Range to reproduce from the entries below: the line with "#### Parameters", the line with "recommend you to use", and every line in between. Give them exactly and give nothing else.

Pictures paired with source code:
· · ·
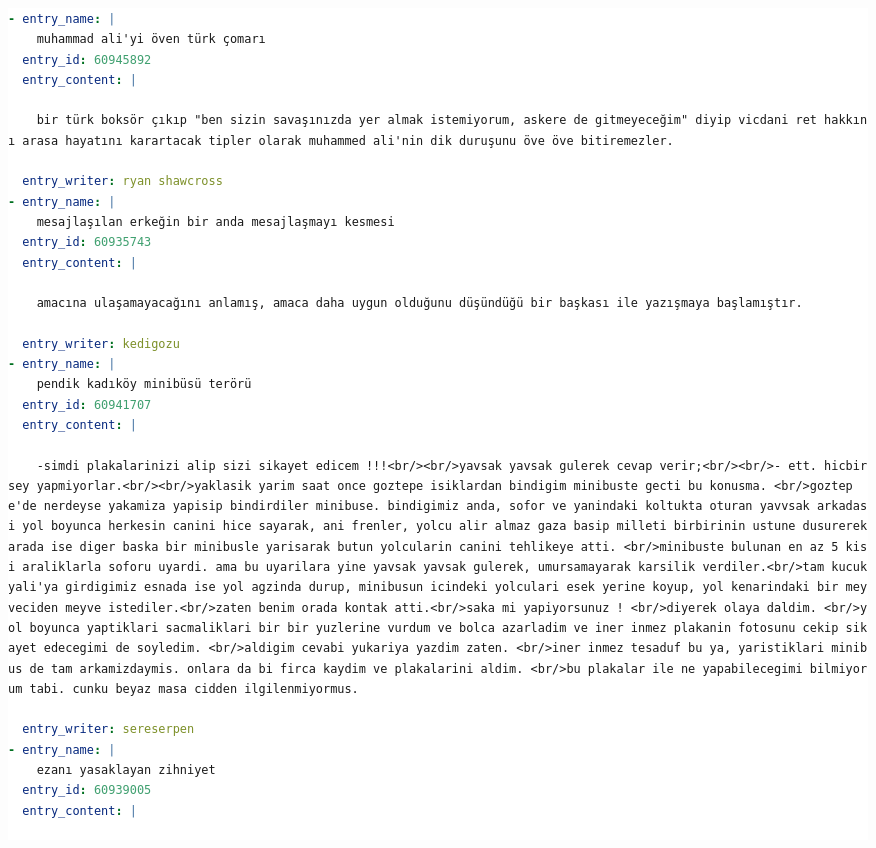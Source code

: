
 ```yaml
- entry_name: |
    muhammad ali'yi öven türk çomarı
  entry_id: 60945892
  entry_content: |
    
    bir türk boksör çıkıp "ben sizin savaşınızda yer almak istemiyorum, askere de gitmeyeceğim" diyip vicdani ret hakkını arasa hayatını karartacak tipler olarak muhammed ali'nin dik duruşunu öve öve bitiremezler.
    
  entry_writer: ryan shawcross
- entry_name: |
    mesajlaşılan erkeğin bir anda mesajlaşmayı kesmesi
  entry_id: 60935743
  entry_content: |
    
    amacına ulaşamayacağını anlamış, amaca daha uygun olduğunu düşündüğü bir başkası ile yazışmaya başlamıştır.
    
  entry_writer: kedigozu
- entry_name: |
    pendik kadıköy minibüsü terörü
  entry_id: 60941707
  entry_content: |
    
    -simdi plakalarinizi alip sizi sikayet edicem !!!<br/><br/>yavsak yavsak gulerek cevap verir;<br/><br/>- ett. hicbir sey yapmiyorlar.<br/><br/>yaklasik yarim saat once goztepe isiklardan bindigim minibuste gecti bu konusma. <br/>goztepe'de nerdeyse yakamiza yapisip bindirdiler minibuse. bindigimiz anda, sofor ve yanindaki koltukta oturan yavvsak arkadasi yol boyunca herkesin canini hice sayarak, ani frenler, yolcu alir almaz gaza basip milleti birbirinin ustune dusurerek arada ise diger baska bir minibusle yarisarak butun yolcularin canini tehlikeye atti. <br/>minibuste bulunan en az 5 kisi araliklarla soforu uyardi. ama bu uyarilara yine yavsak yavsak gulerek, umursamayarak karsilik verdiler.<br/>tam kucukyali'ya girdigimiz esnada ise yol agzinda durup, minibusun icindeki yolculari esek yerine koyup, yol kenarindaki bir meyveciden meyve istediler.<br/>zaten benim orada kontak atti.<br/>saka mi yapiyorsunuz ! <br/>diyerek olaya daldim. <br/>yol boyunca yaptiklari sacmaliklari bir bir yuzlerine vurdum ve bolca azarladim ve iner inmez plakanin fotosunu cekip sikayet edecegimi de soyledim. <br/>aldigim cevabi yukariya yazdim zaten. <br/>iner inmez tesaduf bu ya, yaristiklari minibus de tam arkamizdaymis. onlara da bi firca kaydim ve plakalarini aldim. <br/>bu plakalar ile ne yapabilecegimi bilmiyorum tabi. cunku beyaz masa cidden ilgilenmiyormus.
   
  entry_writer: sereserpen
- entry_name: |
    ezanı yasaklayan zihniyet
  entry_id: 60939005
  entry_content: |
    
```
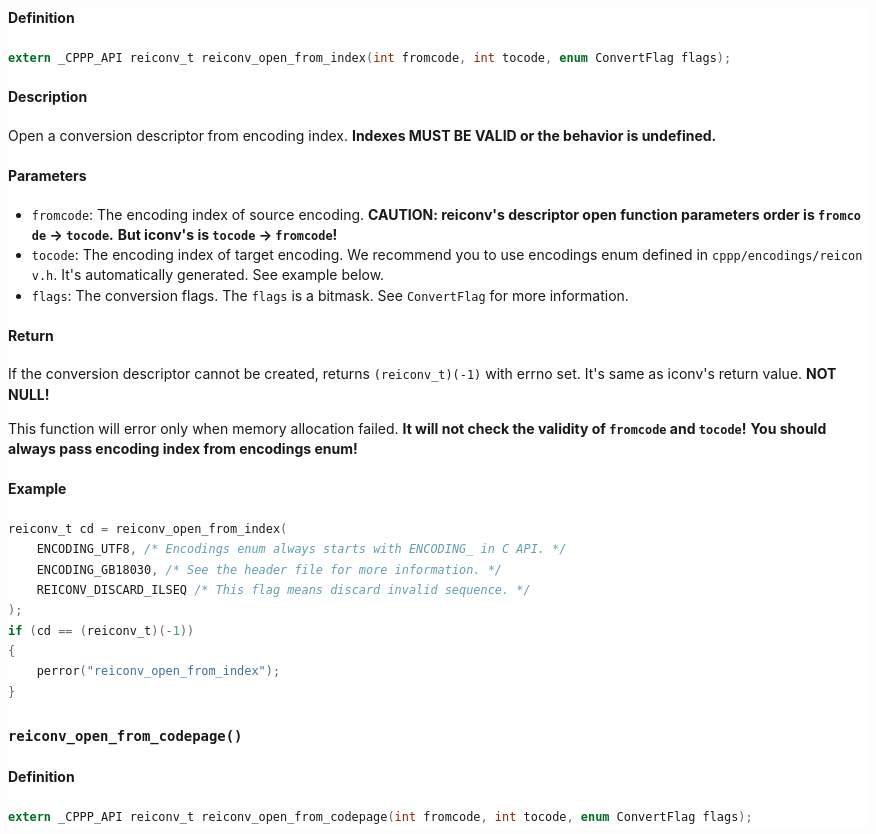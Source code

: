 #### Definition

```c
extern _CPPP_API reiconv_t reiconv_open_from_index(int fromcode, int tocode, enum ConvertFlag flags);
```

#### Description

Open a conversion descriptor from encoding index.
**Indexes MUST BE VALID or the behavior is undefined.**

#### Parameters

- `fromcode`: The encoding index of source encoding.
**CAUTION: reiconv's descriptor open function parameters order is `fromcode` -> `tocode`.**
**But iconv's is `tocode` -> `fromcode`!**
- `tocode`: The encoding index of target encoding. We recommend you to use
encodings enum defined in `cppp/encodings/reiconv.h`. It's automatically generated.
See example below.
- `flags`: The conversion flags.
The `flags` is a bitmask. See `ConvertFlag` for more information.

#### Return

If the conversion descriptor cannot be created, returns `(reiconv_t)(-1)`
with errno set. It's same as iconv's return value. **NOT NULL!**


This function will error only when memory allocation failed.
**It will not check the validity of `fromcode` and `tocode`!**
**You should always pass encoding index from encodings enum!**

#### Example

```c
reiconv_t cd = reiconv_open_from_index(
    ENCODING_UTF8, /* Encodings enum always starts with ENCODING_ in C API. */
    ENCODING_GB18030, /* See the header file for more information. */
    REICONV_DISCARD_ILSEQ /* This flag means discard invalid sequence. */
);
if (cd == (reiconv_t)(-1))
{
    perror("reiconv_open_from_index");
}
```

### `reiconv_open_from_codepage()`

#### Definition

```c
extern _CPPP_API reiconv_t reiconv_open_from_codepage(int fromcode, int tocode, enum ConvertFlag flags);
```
· · ·
Solution -
#### Parameters

- `fromcode`: The encoding index of source encoding.
**CAUTION: reiconv's descriptor open function parameters order is `fromcode` -> `tocode`.**
**But iconv's is `tocode` -> `fromcode`!**
- `tocode`: The encoding index of target encoding. We recommend you to use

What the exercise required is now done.